Stephen (Scribbler) Zillwood April 26, 2001 Review Feedback

Final Fantasy IX

When a company has built a good reputation for itself, it’s a continual struggle to maintain its credibility. Oddly, it takes forever to get a good name, and only one bad product to take it away. Over the last ten years or so, Squaresoft has developed a name that is simply unequalled in the console gaming world by producing excellence in game after game. With Final Fantasy X slated for North American release in the not-too-distant future, and Final Fantasy: The Movie coming out this summer, I felt it would be a good time to step back a little and take a look at the most recent offering in the series, Final Fantasy IX (FFIX).

FFIX is the last of the series to appear on the PSOne, what with number ten making the move to the more powerful PS2 platform. This is not a new thing for Square, as the FF series has made the move across several consoles in the past; if I recall correctly, the first one I played was on the venerable NES many moons ago. The story, as is always the case with Square games, is well-fleshed out and completely absorbing. The main difference here is that FFIX is more of a return to the roots of the series. Gone are most of the sci-fi elements, and back in are the fantasy themes. This marks a pleasant move on Square’s part, at least in this reviewer’s opinion. If I want sci-fi, there’s a ton of games out there to satisfy me; what I want from my FF game is more magic, adventure, and daring-do.

You begin the game as Zidane, a young thief/actor who lives aboard the airship Prima Vista. Now, I know what you’re thinking - he just said there wasn’t a sci-fi theme to this game. Well, there are a few concessions to earlier titles, but the scientific elements have more of an antiquated feel to them - think steampunk as opposed to cyberpunk, and you’ll have the idea. After an initial battle (more or less to teach you some of the new aspects of the combat engine), you find out what your initial mission is: kidnap Princess Garnet of Alexandria. The Princess has pretty much the same idea, as it turns out, and along with her trusted (if a little dense) bodyguard, Steiner, you begin the game in earnest. I won’t get too much into the details - after all, story is what these games are all about - but I will say that it takes the usual “save the world” theme and adds a few interesting twists. The storyline is advanced through the use of both CG cut scenes, which in the usual Square tradition are absolutely stunning and of cinematic quality, and in a new format called ATE. ATE stands for “Active Time Event,” and is a new addition to the FF series. They take you to a scene involving characters not currently in your party, usually in a different locale, and advance the storyline most of the time, or just add flavor to what’s going on around you. Some ATEs are optional, though I would suggest viewing any that you are given the option to, as they are really helpful for making decisions about which area to visit next, and let you know when one of your friends is in a tight spot - sometimes they let you know where cool stuff is hidden, as well.
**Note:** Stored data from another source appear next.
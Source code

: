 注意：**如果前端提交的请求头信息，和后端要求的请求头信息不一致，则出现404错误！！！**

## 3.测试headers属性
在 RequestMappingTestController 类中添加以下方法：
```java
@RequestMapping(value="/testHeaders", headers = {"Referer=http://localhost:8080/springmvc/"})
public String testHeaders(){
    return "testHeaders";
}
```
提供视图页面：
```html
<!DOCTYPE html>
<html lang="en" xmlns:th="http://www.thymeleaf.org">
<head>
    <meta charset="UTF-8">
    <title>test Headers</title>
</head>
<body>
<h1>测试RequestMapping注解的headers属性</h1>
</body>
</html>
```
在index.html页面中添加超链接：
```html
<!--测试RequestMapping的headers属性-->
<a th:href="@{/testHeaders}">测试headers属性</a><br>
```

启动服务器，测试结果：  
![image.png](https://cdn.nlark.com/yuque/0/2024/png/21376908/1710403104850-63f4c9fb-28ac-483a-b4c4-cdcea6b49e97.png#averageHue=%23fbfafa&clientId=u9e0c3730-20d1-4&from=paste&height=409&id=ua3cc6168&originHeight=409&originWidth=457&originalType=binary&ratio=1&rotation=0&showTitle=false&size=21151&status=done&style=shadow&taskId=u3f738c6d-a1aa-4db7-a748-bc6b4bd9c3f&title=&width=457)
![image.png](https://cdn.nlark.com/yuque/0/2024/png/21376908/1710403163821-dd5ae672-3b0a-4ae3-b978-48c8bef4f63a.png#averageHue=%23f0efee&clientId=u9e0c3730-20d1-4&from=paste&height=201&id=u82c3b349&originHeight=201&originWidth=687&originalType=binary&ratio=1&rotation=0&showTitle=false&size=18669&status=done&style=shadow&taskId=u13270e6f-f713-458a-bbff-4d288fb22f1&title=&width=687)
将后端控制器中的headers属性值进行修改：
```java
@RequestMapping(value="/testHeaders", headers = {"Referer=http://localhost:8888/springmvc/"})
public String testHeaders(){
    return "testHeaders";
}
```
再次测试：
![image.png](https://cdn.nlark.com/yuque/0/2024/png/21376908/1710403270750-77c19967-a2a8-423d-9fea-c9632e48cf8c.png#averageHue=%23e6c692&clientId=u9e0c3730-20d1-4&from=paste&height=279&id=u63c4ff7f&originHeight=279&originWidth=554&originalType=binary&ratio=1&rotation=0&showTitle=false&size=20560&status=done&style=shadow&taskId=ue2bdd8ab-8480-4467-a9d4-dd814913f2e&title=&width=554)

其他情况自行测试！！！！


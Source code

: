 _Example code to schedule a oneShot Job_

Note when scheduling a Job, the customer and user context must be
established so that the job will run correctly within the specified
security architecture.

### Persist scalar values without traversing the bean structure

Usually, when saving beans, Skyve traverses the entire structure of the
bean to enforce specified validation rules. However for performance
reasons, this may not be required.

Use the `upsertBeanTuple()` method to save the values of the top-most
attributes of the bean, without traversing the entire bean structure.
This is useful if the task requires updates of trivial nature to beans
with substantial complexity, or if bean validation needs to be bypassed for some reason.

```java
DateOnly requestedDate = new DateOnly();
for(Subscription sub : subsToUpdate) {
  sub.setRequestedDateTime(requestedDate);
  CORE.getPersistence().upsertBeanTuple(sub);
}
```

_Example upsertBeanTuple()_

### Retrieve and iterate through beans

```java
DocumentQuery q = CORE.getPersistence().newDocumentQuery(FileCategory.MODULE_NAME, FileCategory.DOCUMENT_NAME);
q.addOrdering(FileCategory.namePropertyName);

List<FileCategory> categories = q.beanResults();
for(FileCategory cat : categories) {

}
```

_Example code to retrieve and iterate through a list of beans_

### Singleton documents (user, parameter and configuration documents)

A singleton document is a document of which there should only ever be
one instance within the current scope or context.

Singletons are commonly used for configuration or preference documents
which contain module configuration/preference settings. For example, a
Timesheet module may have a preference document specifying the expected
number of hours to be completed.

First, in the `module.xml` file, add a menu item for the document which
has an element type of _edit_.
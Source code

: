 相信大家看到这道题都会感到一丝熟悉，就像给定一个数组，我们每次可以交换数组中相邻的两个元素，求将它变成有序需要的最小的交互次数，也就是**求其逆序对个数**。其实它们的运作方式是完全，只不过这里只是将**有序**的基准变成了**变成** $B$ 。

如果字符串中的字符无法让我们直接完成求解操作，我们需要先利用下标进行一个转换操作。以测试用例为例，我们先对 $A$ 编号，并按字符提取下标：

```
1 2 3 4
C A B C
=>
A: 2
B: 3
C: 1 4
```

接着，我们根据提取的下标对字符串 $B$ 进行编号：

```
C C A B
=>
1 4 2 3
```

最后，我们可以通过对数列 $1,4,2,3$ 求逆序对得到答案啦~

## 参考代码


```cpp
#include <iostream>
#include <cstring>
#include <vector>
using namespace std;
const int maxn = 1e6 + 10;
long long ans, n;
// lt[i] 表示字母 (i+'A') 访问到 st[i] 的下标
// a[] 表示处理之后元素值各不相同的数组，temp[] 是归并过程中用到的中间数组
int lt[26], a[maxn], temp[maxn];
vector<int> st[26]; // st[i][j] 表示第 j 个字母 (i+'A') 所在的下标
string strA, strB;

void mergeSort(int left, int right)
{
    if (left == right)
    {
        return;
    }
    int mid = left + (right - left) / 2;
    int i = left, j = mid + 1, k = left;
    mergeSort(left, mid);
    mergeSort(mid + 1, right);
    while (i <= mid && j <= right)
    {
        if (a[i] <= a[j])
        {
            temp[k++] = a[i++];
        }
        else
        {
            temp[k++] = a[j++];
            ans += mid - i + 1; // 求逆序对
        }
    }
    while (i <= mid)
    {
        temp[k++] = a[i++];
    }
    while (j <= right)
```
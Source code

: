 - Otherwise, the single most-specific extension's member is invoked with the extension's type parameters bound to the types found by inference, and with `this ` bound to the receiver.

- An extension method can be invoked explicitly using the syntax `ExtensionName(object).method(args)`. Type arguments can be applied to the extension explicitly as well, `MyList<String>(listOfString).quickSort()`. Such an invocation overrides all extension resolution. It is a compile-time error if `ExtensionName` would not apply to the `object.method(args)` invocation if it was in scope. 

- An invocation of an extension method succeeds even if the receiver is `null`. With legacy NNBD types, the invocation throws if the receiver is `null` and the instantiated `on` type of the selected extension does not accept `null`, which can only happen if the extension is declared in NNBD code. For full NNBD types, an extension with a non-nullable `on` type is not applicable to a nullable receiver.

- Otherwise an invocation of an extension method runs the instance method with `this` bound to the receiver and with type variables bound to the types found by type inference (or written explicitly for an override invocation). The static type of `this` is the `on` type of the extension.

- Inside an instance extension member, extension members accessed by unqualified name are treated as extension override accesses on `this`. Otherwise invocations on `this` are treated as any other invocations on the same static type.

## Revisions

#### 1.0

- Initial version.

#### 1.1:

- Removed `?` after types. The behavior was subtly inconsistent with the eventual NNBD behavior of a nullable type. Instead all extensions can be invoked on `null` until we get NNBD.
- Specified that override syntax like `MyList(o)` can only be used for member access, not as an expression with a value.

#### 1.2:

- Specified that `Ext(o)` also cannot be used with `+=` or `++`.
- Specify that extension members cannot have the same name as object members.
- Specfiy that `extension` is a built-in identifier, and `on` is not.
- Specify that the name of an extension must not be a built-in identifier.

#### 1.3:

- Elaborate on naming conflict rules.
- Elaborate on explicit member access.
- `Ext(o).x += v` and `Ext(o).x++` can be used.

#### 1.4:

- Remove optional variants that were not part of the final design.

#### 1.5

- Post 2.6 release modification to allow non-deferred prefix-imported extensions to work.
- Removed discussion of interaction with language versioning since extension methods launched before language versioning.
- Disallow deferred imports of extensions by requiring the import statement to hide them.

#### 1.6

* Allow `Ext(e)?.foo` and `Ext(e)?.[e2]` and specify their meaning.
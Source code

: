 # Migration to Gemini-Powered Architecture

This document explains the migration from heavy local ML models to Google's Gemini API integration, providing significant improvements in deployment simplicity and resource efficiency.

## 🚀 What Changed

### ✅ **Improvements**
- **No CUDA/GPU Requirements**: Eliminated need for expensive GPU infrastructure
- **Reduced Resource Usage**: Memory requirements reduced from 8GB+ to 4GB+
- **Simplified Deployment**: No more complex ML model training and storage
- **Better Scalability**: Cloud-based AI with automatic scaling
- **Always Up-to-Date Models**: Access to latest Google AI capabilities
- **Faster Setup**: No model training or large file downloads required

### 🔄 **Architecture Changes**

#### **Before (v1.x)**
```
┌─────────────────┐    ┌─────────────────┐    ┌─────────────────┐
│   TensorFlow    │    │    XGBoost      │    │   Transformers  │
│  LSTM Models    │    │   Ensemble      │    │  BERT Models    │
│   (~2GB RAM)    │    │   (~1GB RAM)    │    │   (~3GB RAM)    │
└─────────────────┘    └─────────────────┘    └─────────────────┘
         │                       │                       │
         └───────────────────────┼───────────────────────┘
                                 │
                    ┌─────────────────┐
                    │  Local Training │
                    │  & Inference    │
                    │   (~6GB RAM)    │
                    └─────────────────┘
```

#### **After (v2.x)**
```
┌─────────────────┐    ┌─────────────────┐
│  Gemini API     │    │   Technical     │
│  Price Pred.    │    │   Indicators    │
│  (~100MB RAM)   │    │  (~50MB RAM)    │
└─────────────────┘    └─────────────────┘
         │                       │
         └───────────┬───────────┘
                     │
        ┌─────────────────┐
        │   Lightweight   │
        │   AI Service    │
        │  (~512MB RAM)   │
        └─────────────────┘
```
Through the course of the game you will take control of Zidane, Garnet, Steiner, and five other main characters as well as a few minor players, in a party of up to four people at one time (though to call Quina Quen a person might be stretching it). At times, the story will have you controlling two different parties in concurrent timelines, switching back and forth between the two as objectives are reached. This device lends a truly novel feel to the game; it’s as though you are working your way through a good fantasy book, following multiple storylines, racing toward that moment when they all tie together in the climax. The pacing is frenetic at times, with well-interspersed moments of calm, giving the gamer the desire to go just one scene further before calling it a night. Hollywood could learn a few things from these guys.

Game mechanics will be familiar to anyone who has played a Square game in recent years. Combat is a refined version of the engine introduced in Final Fantasy VII, which is a combination of real-time and turn-based action. Each time you perform an action, your action bar is reduced to zero; when it reaches full again, you may make another move, whether it be attacking, casting a spell, or using one of the special abilities each of the characters has access to. For example, Zidane has the option to Steal, giving you access to some of the enemies personal goods without its permission, and Freya Crescent has a special Jump attack which deals a tremendous amount of damage, at the cost of losing her from the combat while she’s up in the air. My personal favorite out of all the special attacks is Quina Quen’s: she can, when they are weakened, eat her opponents - this has the added benefit that she learns new disciplines and abilities by doing so. The imagination and variety put into special abilities makes each of the game’s main characters a different playing experience, and truly adds to the depth of the narrative. Perhaps the single greatest innovation to the combat system is the idea of Trancing. Trance occurs as a character accrues damage - this can happen over multiple battles, as the Trance gauge does not return to zero until a character has actually entered Trance. When the gauge becomes full, the character transforms and becomes even more effective at their skills, doing more damage, casting nastier spells, etc. They also get access to skills and abilities otherwise not available to them; for example, when Zidane goes into Trance he gets access to his Dyne Skills, which combine his physical moves with magical energy to inflict incredible amounts of damage. It is difficult to time Trance, but with practice you can try to keep characters close to Trancing for those major boss battles, in order that they can use their enhanced powers at those times they’re most needed.